### Source data
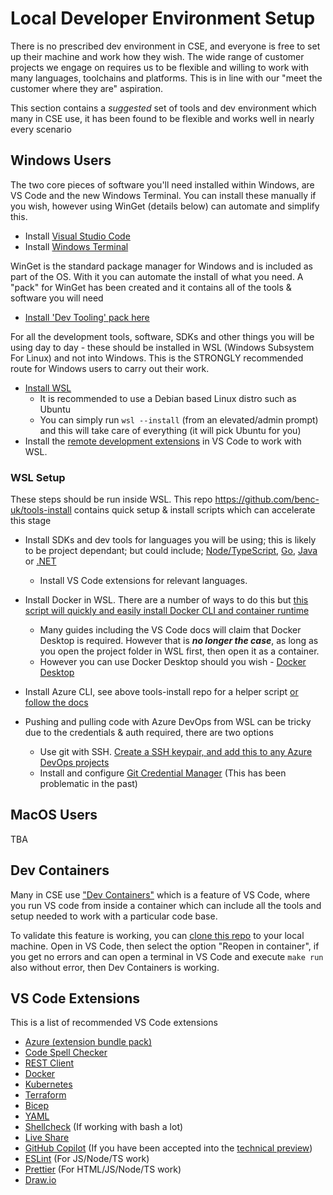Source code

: # Local Developer Environment Setup

There is no prescribed dev environment in CSE, and everyone is free to set up their machine and work how they wish. The wide range of customer projects we engage on requires us to be flexible and willing to work with many languages, toolchains and platforms. This is in line with our "meet the customer where they are" aspiration.

This section contains a *suggested* set of tools and dev environment which many in CSE use, it has been found to be flexible and works well in nearly every scenario 

## Windows Users

The two core pieces of software you'll need installed within Windows, are VS Code and the new Windows Terminal. You can install these manually if you wish, however using WinGet (details below) can automate and simplify this.

- Install [Visual Studio Code](https://code.visualstudio.com/docs/setup/setup-overview)
- Install [Windows Terminal](https://apps.microsoft.com/store/detail/windows-terminal/9N0DX20HK701?hl=en-gb&gl=GB)

WinGet is the standard package manager for Windows and is included as part of the OS. With it you can automate the install of what you need. A "pack" for WinGet has been created and it contains all of the tools & software you will need

- [Install 'Dev Tooling' pack here](https://winstall.app/packs/zzbVwCc3M)

For all the development tools, software, SDKs and other things you will be using day to day - these should be installed in WSL (Windows Subsystem For Linux) and not into Windows. This is the STRONGLY recommended route for Windows users to carry out their work. 

- [Install WSL](https://docs.microsoft.com/en-us/windows/wsl/install) 
  - It is recommended to use a Debian based Linux distro such as Ubuntu
  - You can simply run `wsl --install` (from an elevated/admin prompt) and this will take care of everything (it will pick Ubuntu for you)
- Install the [remote development extensions](https://marketplace.visualstudio.com/items?itemName=ms-vscode-remote.vscode-remote-extensionpack) in VS Code to work with WSL.

### WSL Setup

These steps should be run inside WSL. This repo https://github.com/benc-uk/tools-install contains quick setup & install scripts which can accelerate this stage

- Install SDKs and dev tools for languages you will be using; this is likely to be project dependant; but could include; [Node/TypeScript](https://github.com/benc-uk/tools-install/blob/master/node.sh), [Go](https://github.com/benc-uk/tools-install/blob/master/golang.sh), [Java](https://github.com/benc-uk/tools-install/blob/master/jdk11.sh) or [.NET](https://github.com/benc-uk/tools-install/blob/master/dotnet.sh)
  - Install VS Code extensions for relevant languages.
- Install Docker in WSL. There are a number of ways to do this but [this script will quickly and easily install Docker CLI and container runtime](https://github.com/benc-uk/tools-install/blob/master/docker.sh)
  - Many guides including the VS Code docs will claim that Docker Desktop is required. However that is ***no longer the case***, as long as you open the project folder in WSL first, then open it as a container.
  - However you can use Docker Desktop should you wish - [Docker Desktop](https://www.docker.com/products/docker-desktop/)
- Install Azure CLI, see above tools-install repo for a helper script [or follow the docs](http://aka.ms/azure-cli)

- Pushing and pulling code with Azure DevOps from WSL can be tricky due to the credentials & auth required, there are two options
  - Use git with SSH. [Create a SSH keypair, and add this to any Azure DevOps projects](https://docs.microsoft.com/en-us/azure/devops/repos/git/use-ssh-keys-to-authenticate?view=azure-devops)
  - Install and configure [Git Credential Manager](https://github.com/GitCredentialManager/git-credential-manager) (This has been problematic in the past)

## MacOS Users

TBA

## Dev Containers

Many in CSE use ["Dev Containers"](https://microsoft.github.io/code-with-engineering-playbook/developer-experience/devcontainers/) which is a feature of VS Code, where you run VS code from inside a container which can include all the tools and setup needed to work with a particular code base.

To validate this feature is working, you can [clone this repo](https://github.com/benc-uk/nodejs-demoapp) to your local machine. Open in VS Code, then select the option "Reopen in container", if you get no errors and can open a terminal in VS Code and execute `make run` also without error, then Dev Containers is working.

## VS Code Extensions

This is a list of recommended VS Code extensions

- [Azure (extension bundle pack)](https://marketplace.visualstudio.com/items?itemName=ms-vscode.vscode-node-azure-pack)
- [Code Spell Checker](https://marketplace.visualstudio.com/items?itemName=streetsidesoftware.code-spell-checker)
- [REST Client](https://marketplace.visualstudio.com/items?itemName=humao.rest-client)
- [Docker](https://marketplace.visualstudio.com/items?itemName=ms-azuretools.vscode-docker)
- [Kubernetes](https://marketplace.visualstudio.com/items?itemName=ms-kubernetes-tools.vscode-kubernetes-tools)
- [Terraform](https://marketplace.visualstudio.com/items?itemName=HashiCorp.terraform)
- [Bicep](https://marketplace.visualstudio.com/items?itemName=ms-azuretools.vscode-bicep)
- [YAML](https://marketplace.visualstudio.com/items?itemName=redhat.vscode-yaml)
- [Shellcheck](https://marketplace.visualstudio.com/items?itemName=timonwong.shellcheck) (If working with bash a lot)
- [Live Share](https://marketplace.visualstudio.com/items?itemName=MS-vsliveshare.vsliveshare)
- [GitHub Copilot](https://marketplace.visualstudio.com/items?itemName=GitHub.copilot) (If you have been accepted into the [technical preview](https://github.com/features/copilot/signup))
- [ESLint](https://marketplace.visualstudio.com/items?itemName=dbaeumer.vscode-eslint) (For JS/Node/TS work)
- [Prettier](https://marketplace.visualstudio.com/items?itemName=esbenp.prettier-vscode) (For HTML/JS/Node/TS work)
- [Draw.io](https://marketplace.visualstudio.com/items?itemName=hediet.vscode-drawio)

### Problem requirements
Write the lines above out again exactly, without any of their pictures.

### Answer section
Source code

: # Local Developer Environment Setup

There is no prescribed dev environment in CSE, and everyone is free to set up their machine and work how they wish. The wide range of customer projects we engage on requires us to be flexible and willing to work with many languages, toolchains and platforms. This is in line with our "meet the customer where they are" aspiration.

This section contains a *suggested* set of tools and dev environment which many in CSE use, it has been found to be flexible and works well in nearly every scenario 

## Windows Users

The two core pieces of software you'll need installed within Windows, are VS Code and the new Windows Terminal. You can install these manually if you wish, however using WinGet (details below) can automate and simplify this.

- Install [Visual Studio Code](https://code.visualstudio.com/docs/setup/setup-overview)
- Install [Windows Terminal](https://apps.microsoft.com/store/detail/windows-terminal/9N0DX20HK701?hl=en-gb&gl=GB)

WinGet is the standard package manager for Windows and is included as part of the OS. With it you can automate the install of what you need. A "pack" for WinGet has been created and it contains all of the tools & software you will need

- [Install 'Dev Tooling' pack here](https://winstall.app/packs/zzbVwCc3M)

For all the development tools, software, SDKs and other things you will be using day to day - these should be installed in WSL (Windows Subsystem For Linux) and not into Windows. This is the STRONGLY recommended route for Windows users to carry out their work. 

- [Install WSL](https://docs.microsoft.com/en-us/windows/wsl/install) 
  - It is recommended to use a Debian based Linux distro such as Ubuntu
  - You can simply run `wsl --install` (from an elevated/admin prompt) and this will take care of everything (it will pick Ubuntu for you)
- Install the [remote development extensions](https://marketplace.visualstudio.com/items?itemName=ms-vscode-remote.vscode-remote-extensionpack) in VS Code to work with WSL.

### WSL Setup

These steps should be run inside WSL. This repo https://github.com/benc-uk/tools-install contains quick setup & install scripts which can accelerate this stage

- Install SDKs and dev tools for languages you will be using; this is likely to be project dependant; but could include; [Node/TypeScript](https://github.com/benc-uk/tools-install/blob/master/node.sh), [Go](https://github.com/benc-uk/tools-install/blob/master/golang.sh), [Java](https://github.com/benc-uk/tools-install/blob/master/jdk11.sh) or [.NET](https://github.com/benc-uk/tools-install/blob/master/dotnet.sh)
  - Install VS Code extensions for relevant languages.
- Install Docker in WSL. There are a number of ways to do this but [this script will quickly and easily install Docker CLI and container runtime](https://github.com/benc-uk/tools-install/blob/master/docker.sh)
  - Many guides including the VS Code docs will claim that Docker Desktop is required. However that is ***no longer the case***, as long as you open the project folder in WSL first, then open it as a container.
  - However you can use Docker Desktop should you wish - [Docker Desktop](https://www.docker.com/products/docker-desktop/)
- Install Azure CLI, see above tools-install repo for a helper script [or follow the docs](http://aka.ms/azure-cli)

- Pushing and pulling code with Azure DevOps from WSL can be tricky due to the credentials & auth required, there are two options
  - Use git with SSH. [Create a SSH keypair, and add this to any Azure DevOps projects](https://docs.microsoft.com/en-us/azure/devops/repos/git/use-ssh-keys-to-authenticate?view=azure-devops)
  - Install and configure [Git Credential Manager](https://github.com/GitCredentialManager/git-credential-manager) (This has been problematic in the past)

## MacOS Users

TBA

## Dev Containers

Many in CSE use ["Dev Containers"](https://microsoft.github.io/code-with-engineering-playbook/developer-experience/devcontainers/) which is a feature of VS Code, where you run VS code from inside a container which can include all the tools and setup needed to work with a particular code base.

To validate this feature is working, you can [clone this repo](https://github.com/benc-uk/nodejs-demoapp) to your local machine. Open in VS Code, then select the option "Reopen in container", if you get no errors and can open a terminal in VS Code and execute `make run` also without error, then Dev Containers is working.

## VS Code Extensions

This is a list of recommended VS Code extensions

- [Azure (extension bundle pack)](https://marketplace.visualstudio.com/items?itemName=ms-vscode.vscode-node-azure-pack)
- [Code Spell Checker](https://marketplace.visualstudio.com/items?itemName=streetsidesoftware.code-spell-checker)
- [REST Client](https://marketplace.visualstudio.com/items?itemName=humao.rest-client)
- [Docker](https://marketplace.visualstudio.com/items?itemName=ms-azuretools.vscode-docker)
- [Kubernetes](https://marketplace.visualstudio.com/items?itemName=ms-kubernetes-tools.vscode-kubernetes-tools)
- [Terraform](https://marketplace.visualstudio.com/items?itemName=HashiCorp.terraform)
- [Bicep](https://marketplace.visualstudio.com/items?itemName=ms-azuretools.vscode-bicep)
- [YAML](https://marketplace.visualstudio.com/items?itemName=redhat.vscode-yaml)
- [Shellcheck](https://marketplace.visualstudio.com/items?itemName=timonwong.shellcheck) (If working with bash a lot)
- [Live Share](https://marketplace.visualstudio.com/items?itemName=MS-vsliveshare.vsliveshare)
- [GitHub Copilot](https://marketplace.visualstudio.com/items?itemName=GitHub.copilot) (If you have been accepted into the [technical preview](https://github.com/features/copilot/signup))
- [ESLint](https://marketplace.visualstudio.com/items?itemName=dbaeumer.vscode-eslint) (For JS/Node/TS work)
- [Prettier](https://marketplace.visualstudio.com/items?itemName=esbenp.prettier-vscode) (For HTML/JS/Node/TS work)
- [Draw.io](https://marketplace.visualstudio.com/items?itemName=hediet.vscode-drawio)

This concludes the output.